In neo-shamanic contexts, diets are varied, and sometimes omitted. They are also recommended to strengthen the effects of ayahuasca, but are rarely considered important for anything beyond the ayahuasca complex.
Ayahuasca is considered beneficial to health, spiritual growth, inspiration, and general well-being, and is therefore considered acceptable among “shaman apprentices” with a history of minor mental disorder or at least some issues with mental or social instability.
People with a background of experience-seeking, of spiritual, psychological, ecological, or socio-economic discontent, or with diagnosed health problems tend to attend ayahuasca ceremonies, where immense healing power is attributed to the substance and its immediate effects.

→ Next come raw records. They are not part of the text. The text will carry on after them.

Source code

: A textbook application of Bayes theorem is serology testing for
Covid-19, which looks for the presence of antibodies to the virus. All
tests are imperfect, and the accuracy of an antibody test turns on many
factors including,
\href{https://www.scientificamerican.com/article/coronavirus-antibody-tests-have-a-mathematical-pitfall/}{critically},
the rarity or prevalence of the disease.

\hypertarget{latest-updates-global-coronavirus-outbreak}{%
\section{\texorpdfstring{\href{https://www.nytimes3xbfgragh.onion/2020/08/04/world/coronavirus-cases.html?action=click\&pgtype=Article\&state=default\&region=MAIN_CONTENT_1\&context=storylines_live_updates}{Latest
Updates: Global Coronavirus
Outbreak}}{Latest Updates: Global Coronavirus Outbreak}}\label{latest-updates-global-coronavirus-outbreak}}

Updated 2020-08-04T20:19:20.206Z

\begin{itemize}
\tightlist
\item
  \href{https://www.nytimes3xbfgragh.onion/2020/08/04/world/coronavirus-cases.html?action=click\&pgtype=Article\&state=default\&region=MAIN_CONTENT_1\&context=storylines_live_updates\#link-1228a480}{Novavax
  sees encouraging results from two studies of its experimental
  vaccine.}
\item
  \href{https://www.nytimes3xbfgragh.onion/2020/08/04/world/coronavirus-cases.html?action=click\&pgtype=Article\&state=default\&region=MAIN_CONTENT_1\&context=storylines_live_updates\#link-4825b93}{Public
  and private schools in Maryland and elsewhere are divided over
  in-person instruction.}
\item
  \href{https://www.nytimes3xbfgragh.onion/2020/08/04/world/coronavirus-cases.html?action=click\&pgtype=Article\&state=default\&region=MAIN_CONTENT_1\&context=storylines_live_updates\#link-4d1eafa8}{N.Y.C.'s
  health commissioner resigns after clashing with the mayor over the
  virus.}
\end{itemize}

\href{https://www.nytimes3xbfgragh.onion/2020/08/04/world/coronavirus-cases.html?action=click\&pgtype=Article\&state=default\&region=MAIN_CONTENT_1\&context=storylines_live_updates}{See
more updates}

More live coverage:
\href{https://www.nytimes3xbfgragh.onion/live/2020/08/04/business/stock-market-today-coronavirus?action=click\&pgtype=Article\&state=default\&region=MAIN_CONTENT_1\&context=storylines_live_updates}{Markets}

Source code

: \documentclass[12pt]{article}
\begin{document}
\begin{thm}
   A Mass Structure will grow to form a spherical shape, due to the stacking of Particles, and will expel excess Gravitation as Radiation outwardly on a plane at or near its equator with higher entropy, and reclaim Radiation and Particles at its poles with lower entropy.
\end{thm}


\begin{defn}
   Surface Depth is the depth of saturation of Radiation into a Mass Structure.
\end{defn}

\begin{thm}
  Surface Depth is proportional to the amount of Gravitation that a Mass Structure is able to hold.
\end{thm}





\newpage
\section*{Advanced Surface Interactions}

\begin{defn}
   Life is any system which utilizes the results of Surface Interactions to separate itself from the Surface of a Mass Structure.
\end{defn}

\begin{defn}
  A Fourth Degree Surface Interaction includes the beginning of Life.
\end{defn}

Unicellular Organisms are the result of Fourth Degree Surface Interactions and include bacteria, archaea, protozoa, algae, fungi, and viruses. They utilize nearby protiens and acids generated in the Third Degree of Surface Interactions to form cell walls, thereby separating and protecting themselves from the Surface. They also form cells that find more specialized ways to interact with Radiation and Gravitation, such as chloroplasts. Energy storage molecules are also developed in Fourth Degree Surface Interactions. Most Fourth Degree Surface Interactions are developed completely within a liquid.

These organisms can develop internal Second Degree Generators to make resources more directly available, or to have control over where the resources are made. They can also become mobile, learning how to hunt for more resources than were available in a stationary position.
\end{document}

I observed that many White shaman apprentices in Peru were surprisingly uninterested in the lived world of the “non-ayahuasca-drinking” locals and their situation of marginalization and often extreme and illness-causing poverty.
SOCIAL ATTRIBUTIONS IN WESTERN THERAPEUTIC AND CLINICAL USE
There is strong support for the use of psychedelic drugs in the treatment of non-psychotic mental conditions, including depression, anxiety, and drug addiction.
Pioneer studies on the chemistry and human pharmacology of ayahuasca were mostly undertaken in un-controlled settings, and studies about the efficacy of ayahuasca on health-related conditions were conducted “in the wild” in (more or less legal) ayahuasca ceremonies.
Most clinical studies on ayahuasca are methodologically well designed and solid, but they cling to un-referenced and never tested assumptions that ayahuasca per se was a medicine, even though this “healing” was recently constructed during the second half of the 20th Century.
Ayahuasca may cause mental health problems, but this is rare and mostly caused by triggering pre-existing latent disorders. In most countries, healthy individuals are not allowed to drink ayahuasca while ill people may obtain a legal exception.
Ayahuasca, along with other hallucinogens, may be very useful in treating certain mental disorders. However, the power of social attributions remains un-attended in many studies.
People form general beliefs about ayahuasca based on their social environment, and then seek and create situations that trigger certain experiences that strengthen the general belief.
There are many contextual and psychological factors to be understood when studying ayahuasca, and the three modes of ayahuasca use I briefly presented here are ontologically different. Therefore, it is not enough to heed some “cultural” factors, and research designs have to be separated from Indigenous concepts.